Lessons From a No-Tipping Restaurant

Our recent podcast about tipping mentioned a San Diego restaurant, the Linkery, that adopted a strict no-tipping policy. The Linkery has since closed its doors, but owner Jay Porter (who was featured in the podcast) has been writing about the effects of a no-tipping policy. Here’s Part 1 and Part 2 of his blog posts. A summary of his takeaways:

1) Due to poorly cohering laws in many Western U.S. states, using a service charge has typically been the only legal way for a restaurant business to balance wages between servers, bartenders, cooks, and dishwashers. That’s why restaurants like Chez Panisse instituted such a [service charge] policy. Subsequent court decisions in the Western U.S. have opened up the possibility that other arrangements are legal, but the service charge is still the safest model.

2) Because tips cannot legally, in most cases, be controlled by the employer, they are typically distributed (or not distributed, as the case may be) according to a social compact between the employees. That social compact is either unenforced or enforced through social means, like ostracization. In either event, the systems for both acquiring and distributing tips are easily gamed by members of the compact who are intent on doing so.

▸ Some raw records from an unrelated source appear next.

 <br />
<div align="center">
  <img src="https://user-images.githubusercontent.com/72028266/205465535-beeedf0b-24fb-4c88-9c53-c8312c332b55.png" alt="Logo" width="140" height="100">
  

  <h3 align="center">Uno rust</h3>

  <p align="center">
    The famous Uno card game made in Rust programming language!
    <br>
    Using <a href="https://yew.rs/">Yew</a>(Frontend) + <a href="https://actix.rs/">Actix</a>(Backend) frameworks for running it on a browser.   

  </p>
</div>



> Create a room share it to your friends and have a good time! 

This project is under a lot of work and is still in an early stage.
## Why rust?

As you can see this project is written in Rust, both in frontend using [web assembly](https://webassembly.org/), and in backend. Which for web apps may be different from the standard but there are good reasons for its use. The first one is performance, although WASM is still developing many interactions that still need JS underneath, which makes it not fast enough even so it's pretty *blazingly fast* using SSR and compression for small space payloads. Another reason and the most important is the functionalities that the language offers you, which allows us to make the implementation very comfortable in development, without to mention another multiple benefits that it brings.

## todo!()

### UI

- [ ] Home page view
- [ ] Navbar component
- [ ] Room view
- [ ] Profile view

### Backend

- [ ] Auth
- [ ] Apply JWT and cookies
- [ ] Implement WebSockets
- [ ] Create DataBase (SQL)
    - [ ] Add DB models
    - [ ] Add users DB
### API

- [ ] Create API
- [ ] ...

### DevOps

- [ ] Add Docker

3) The Linkery’s most transgressive act was not in implementing a service charge. Our most transgressive act was refusing to allow our guests to pay our servers anything more beyond the service charge — this is where the angry came out. A certain small number of very vocal men (and it was always men) resented that we were not letting them try to exercise additional control over our team members. This was true even though compelling research has shown that servers do not adjust quality of service as a result of tips; instead the idea that the restaurant was not offering our servers up as objects of control, was heresy. For these people, the primary service they wanted from the restaurant was the opportunity to pay for favors from the server — much like the patron at a strip club pays the club for the opportunity to dangle bills in front a dancer for individual attention. The idea that a restaurant could legitimately want to be in a different business than a strip club, was not an idea these guests could countenance. Thus, I was ever subject to witty takedowns like you are a douche, along with other well-thought-out gems.

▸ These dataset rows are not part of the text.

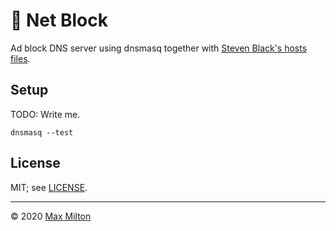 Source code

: # 🛑 Net Block

Ad block DNS server using dnsmasq together with [Steven Black's hosts files](https://github.com/StevenBlack/hosts).

## Setup

TODO: Write me.

`dnsmasq --test`

## License

MIT; see [LICENSE](https://github.com/MaxMilton/dockerfiles/blob/master/LICENSE).

---

© 2020 [Max Milton](https://maxmilton.com)
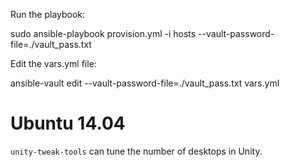 Run the playbook:

  sudo ansible-playbook provision.yml -i hosts --vault-password-file=./vault_pass.txt

Edit the vars.yml file:

  ansible-vault edit --vault-password-file=./vault_pass.txt vars.yml

# Ubuntu 14.04
`unity-tweak-tools` can tune the number of desktops in Unity.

4) Our ability to make sure team members in all parts of the house were taken care of, and to remove tip-related squabbling from our business, gave us a huge competitive advantage in the marketplace; this in turn allowed us to serve a much higher quality of food and take lower margins on it. Basically, it was because of the much-lower-friction monetary flow through the company that we were able to survive as a true, deep farm-to-table restaurant in San Diego for so many years. Other operators in town, fully aware of how tips poison restaurants, knew we were enjoying an edge. Some of our colleagues resented this, and lashed out in some ways, including that of telling local journalists and bloggers that we were lying about the food we were serving. I assume that this is because those restaurants couldn’t serve the kind of food we did and still take tips, because tips are so wasteful. And if they couldn’t do it, than they assumed/said we weren’t doing it.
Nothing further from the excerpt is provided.